Hfx Oil​ & Gas, a large energy​ conglomerate, jointly processes purchased hydrocarbons
to generate three nonsaleable intermediate​ products: ICR8,​ ING4, and XGE3.
These intermediate products are further processed separately to produce crude​ oil,
natural gas liquids​ (NGL), and natural gas​ (measured in liquid​ equivalents).
An overview of the process and results for August 2018 follows:
Note: numbers are small
A new law has recently been passed that taxes crude oil at​ 30% of operating income.
No new tax is to be paid on natural gas liquid or natural gas. Starting August 2018
Hfx Oil​ & Gas must report a separate​ product-line income statement for crude oil.

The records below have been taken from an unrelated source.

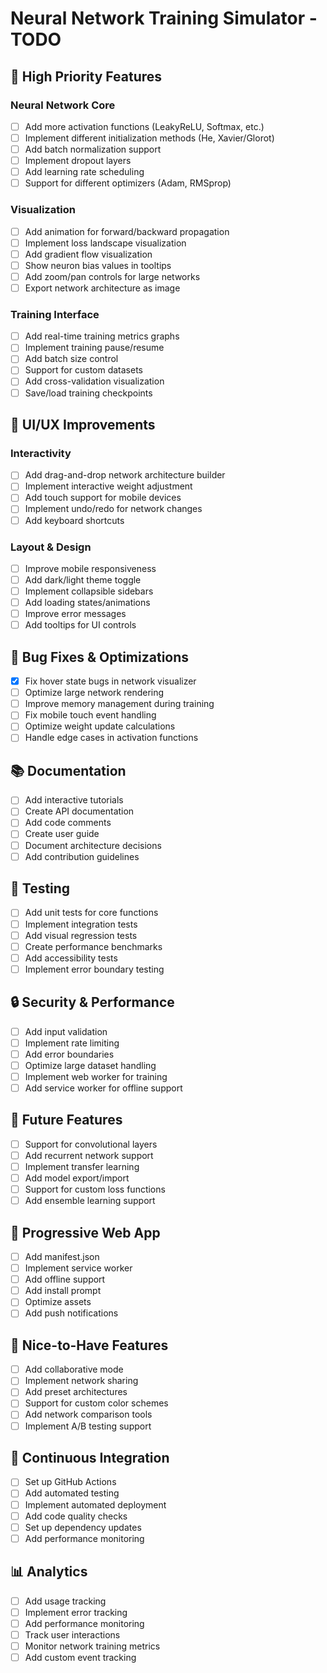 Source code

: # Neural Network Training Simulator - TODO

## 🚀 High Priority Features

### Neural Network Core
- [ ] Add more activation functions (LeakyReLU, Softmax, etc.)
- [ ] Implement different initialization methods (He, Xavier/Glorot)
- [ ] Add batch normalization support
- [ ] Implement dropout layers
- [ ] Add learning rate scheduling
- [ ] Support for different optimizers (Adam, RMSprop)

### Visualization
- [ ] Add animation for forward/backward propagation
- [ ] Implement loss landscape visualization
- [ ] Add gradient flow visualization
- [ ] Show neuron bias values in tooltips
- [ ] Add zoom/pan controls for large networks
- [ ] Export network architecture as image

### Training Interface
- [ ] Add real-time training metrics graphs
- [ ] Implement training pause/resume
- [ ] Add batch size control
- [ ] Support for custom datasets
- [ ] Add cross-validation visualization
- [ ] Save/load training checkpoints

## 🎨 UI/UX Improvements

### Interactivity
- [ ] Add drag-and-drop network architecture builder
- [ ] Implement interactive weight adjustment
- [ ] Add touch support for mobile devices
- [ ] Implement undo/redo for network changes
- [ ] Add keyboard shortcuts

### Layout & Design
- [ ] Improve mobile responsiveness
- [ ] Add dark/light theme toggle
- [ ] Implement collapsible sidebars
- [ ] Add loading states/animations
- [ ] Improve error messages
- [ ] Add tooltips for UI controls

## 🐛 Bug Fixes & Optimizations
- [x] Fix hover state bugs in network visualizer
- [ ] Optimize large network rendering
- [ ] Improve memory management during training
- [ ] Fix mobile touch event handling
- [ ] Optimize weight update calculations
- [ ] Handle edge cases in activation functions

## 📚 Documentation
- [ ] Add interactive tutorials
- [ ] Create API documentation
- [ ] Add code comments
- [ ] Create user guide
- [ ] Document architecture decisions
- [ ] Add contribution guidelines

## 🧪 Testing
- [ ] Add unit tests for core functions
- [ ] Implement integration tests
- [ ] Add visual regression tests
- [ ] Create performance benchmarks
- [ ] Add accessibility tests
- [ ] Implement error boundary testing

## 🔒 Security & Performance
- [ ] Add input validation
- [ ] Implement rate limiting
- [ ] Add error boundaries
- [ ] Optimize large dataset handling
- [ ] Implement web worker for training
- [ ] Add service worker for offline support

## 🎯 Future Features
- [ ] Support for convolutional layers
- [ ] Add recurrent network support
- [ ] Implement transfer learning
- [ ] Add model export/import
- [ ] Support for custom loss functions
- [ ] Add ensemble learning support

## 📱 Progressive Web App
- [ ] Add manifest.json
- [ ] Implement service worker
- [ ] Add offline support
- [ ] Add install prompt
- [ ] Optimize assets
- [ ] Add push notifications

## 🌟 Nice-to-Have Features
- [ ] Add collaborative mode
- [ ] Implement network sharing
- [ ] Add preset architectures
- [ ] Support for custom color schemes
- [ ] Add network comparison tools
- [ ] Implement A/B testing support

## 🔄 Continuous Integration
- [ ] Set up GitHub Actions
- [ ] Add automated testing
- [ ] Implement automated deployment
- [ ] Add code quality checks
- [ ] Set up dependency updates
- [ ] Add performance monitoring

## 📊 Analytics
- [ ] Add usage tracking
- [ ] Implement error tracking
- [ ] Add performance monitoring
- [ ] Track user interactions
- [ ] Monitor network training metrics
- [ ] Add custom event tracking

One challenge facing
Hfx Oil​ & Gas is how to allocate the joint cost of producing the three separate saleable outputs.
Assume no beginning or ending inventory.
Crude Oil NGL Gas
Joint Costs $                         1,600
Separable Costs $                            210 $                                 90 $                             235
175 barrels @ $22   75 barrels @ $13 550 eq barrels @ $1.50

Question 1.

Allocate the August 2018 joint Cost among the three products using physical measures method (8)
Prepare opertaing income statement for each product required in 1 (5)
Allocate the August 2018 joint Cost among the three products using NRV method (8)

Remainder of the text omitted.